# Maurice Ravel - Best Recordings / Performances



## speekless (Jun 4, 2019)

What are your absolute favorite recordings/performances of Ravel? Mostly looking for stuff that is as true as possible to original, but if you have any out of the ordinary suggestions, just shoot!


----------



## Manxfeeder (Oct 19, 2010)

Argerich with Abbado on the G Major Piano Concerto from 1967 with the Berlin Phil is at the top of my list (not the one with the London Symphony in 1984), followed closely by Samson Francois with Andre Cluytens.


----------



## flamencosketches (Jan 4, 2019)

Manxfeeder said:


> Argerich with Abbado on the G Major Piano Concerto from 1967 with the Berlin Phil is at the top of my list (not the one with the London Symphony in 1984), followed closely by Samson Francois with Andre Cluytens.


This. Samson François and André Cluytens. Both are masters of this amazing composer's music.

This new budget box set on Erato is essential:










It has all of the piano works and almost all of the orchestral music.


----------



## DavidA (Dec 14, 2012)

Left hand concerto try Samson Francois


----------



## mbhaub (Dec 2, 2016)

Yes, Cluytens! Absolutely top-notch. No one understood the style and sound better. Can't go wrong at all. Except - the sound is a bit dated - it's very good for its age. For more modern sound, I really love this this from Abaddo:








Great playing too, and it just confirms that you don't have to have a French orchestra to get it right.

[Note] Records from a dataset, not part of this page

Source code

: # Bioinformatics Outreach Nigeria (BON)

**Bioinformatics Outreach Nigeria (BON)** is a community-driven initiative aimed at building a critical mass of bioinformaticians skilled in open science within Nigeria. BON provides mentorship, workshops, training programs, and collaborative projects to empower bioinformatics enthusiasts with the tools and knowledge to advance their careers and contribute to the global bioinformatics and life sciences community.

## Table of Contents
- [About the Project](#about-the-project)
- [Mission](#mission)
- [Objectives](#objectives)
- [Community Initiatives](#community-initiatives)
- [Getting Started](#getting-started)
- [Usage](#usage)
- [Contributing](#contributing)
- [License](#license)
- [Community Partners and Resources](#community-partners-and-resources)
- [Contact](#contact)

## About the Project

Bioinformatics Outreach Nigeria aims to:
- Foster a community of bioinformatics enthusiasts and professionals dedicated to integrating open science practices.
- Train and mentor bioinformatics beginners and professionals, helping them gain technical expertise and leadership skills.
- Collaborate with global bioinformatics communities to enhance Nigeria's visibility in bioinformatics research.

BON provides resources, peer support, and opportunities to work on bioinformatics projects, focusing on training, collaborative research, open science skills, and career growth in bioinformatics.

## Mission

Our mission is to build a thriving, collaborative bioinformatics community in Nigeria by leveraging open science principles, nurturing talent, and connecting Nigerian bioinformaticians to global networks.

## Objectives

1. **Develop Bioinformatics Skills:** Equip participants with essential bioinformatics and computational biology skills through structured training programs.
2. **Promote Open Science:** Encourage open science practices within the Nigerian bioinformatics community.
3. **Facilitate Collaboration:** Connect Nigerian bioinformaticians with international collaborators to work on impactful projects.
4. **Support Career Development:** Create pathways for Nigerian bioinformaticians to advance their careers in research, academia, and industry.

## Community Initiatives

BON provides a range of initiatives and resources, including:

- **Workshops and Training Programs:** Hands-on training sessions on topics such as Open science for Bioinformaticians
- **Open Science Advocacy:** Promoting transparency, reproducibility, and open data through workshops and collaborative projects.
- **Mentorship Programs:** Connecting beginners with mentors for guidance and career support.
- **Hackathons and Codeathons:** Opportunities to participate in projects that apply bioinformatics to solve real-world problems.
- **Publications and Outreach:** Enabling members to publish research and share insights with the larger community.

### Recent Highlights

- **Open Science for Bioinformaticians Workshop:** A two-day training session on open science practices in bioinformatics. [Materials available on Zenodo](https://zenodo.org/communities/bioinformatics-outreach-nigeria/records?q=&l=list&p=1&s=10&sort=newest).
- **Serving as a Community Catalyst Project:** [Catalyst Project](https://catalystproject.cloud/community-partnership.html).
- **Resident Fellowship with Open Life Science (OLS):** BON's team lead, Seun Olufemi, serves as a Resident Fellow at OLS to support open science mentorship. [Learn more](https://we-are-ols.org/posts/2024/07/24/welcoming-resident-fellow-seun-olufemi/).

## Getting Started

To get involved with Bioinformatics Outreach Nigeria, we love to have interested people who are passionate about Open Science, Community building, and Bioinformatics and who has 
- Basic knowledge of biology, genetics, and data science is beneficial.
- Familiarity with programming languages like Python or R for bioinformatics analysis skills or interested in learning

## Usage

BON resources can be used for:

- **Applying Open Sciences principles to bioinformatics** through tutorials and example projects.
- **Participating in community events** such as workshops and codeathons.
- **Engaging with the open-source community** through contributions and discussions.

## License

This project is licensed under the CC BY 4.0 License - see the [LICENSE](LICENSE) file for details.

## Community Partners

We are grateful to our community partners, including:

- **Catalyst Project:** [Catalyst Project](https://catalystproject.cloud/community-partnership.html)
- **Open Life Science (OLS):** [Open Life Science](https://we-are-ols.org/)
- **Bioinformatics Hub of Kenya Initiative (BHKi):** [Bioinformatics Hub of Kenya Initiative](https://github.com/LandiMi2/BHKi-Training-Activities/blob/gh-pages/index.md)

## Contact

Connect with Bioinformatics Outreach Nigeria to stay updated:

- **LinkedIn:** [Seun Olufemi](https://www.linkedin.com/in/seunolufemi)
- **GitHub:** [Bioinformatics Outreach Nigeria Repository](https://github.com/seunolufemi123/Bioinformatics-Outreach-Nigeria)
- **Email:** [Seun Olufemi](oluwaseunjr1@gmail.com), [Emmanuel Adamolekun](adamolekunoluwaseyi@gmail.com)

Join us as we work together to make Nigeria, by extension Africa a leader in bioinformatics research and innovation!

For Ravel fanatics, this out-of-print Andante set is a must, ancient sound and all. It doesn't get any more authentic than this.


----------



## Rogerx (Apr 27, 2018)

flamencosketches said:


> This. Samson François and André Cluytens. Both are masters of this amazing composer's music.
> 
> This new budget box set on Erato is essential:
> 
> ...


I second this, amongst many others. 
Bertrand Chamayou for one, and not to missed:

Krystian Zimerman (piano)

Cleveland Orchestra, London Symphony Orchestra, Pierre Boulez


----------



## StlukesguildOhio (Dec 25, 2006)

Yes, Francois is a must-have... but I would also think that this is an essential Ravel recording:


----------



## Duncan (Feb 8, 2019)

*Pierre Boulez conducts Ravel*

Inexpensive but first-rate 5 CD box which contains the following -

Ravel: Alborada del gracioso (Miroirs No. 4)
Ravel: Alborada del gracioso (orchestral version)
Ravel: Boléro
Ravel: Cinq mélodies populaires grecques
Ravel: Daphnis et Chloé
Ravel: Daphnis et Chloé - Suite No. 1
Ravel: Daphnis et Chloé - Suite No. 2
Ravel: Don Quichotte à Dulcinée
Ravel: Fanfare from 'L'Eventail de Jeanne'
Ravel: La Valse
Ravel: Le Tombeau de Couperin
Ravel: Le tombeau de Couperin - Orchestral version
Ravel: Ma Mère l'Oye
Ravel: Menuet antique
Ravel: Pavane pour une infante défunte
Ravel: Piano Concerto in D major (for the left hand)
Ravel: Piano Concerto in G major
Ravel: Rapsodie Espagnole
Ravel: Shéhérazade
Ravel: Shéhérazade - Ouverture de féerie
Ravel: Trois chansons madécasses
Ravel: Trois poemes de Stephane Mallarmé
Ravel: Une barque sur l'océan (orchestral version)
Ravel: Valses nobles et sentimentales

*This is a link to the complete 5 CD set - *

https://www.youtube.com/playlist?list=PLxNH7qyyYtZ12m5yzS_pkcM5WB1hgREpB


----------



## StlukesguildOhio (Dec 25, 2006)

For the orchestral works I like Ansermet:









Dutoit:









and Martinon:









I can wholly do without Boulez who strikes too much of a Modernist feel for my taste. I don't like his Mahler either.


----------



## Mandryka (Feb 22, 2013)

speekless said:


> What are your absolute favorite recordings/performances of Ravel? Mostly looking for stuff that is as true as possible to original, but if you have any out of the ordinary suggestions, just shoot!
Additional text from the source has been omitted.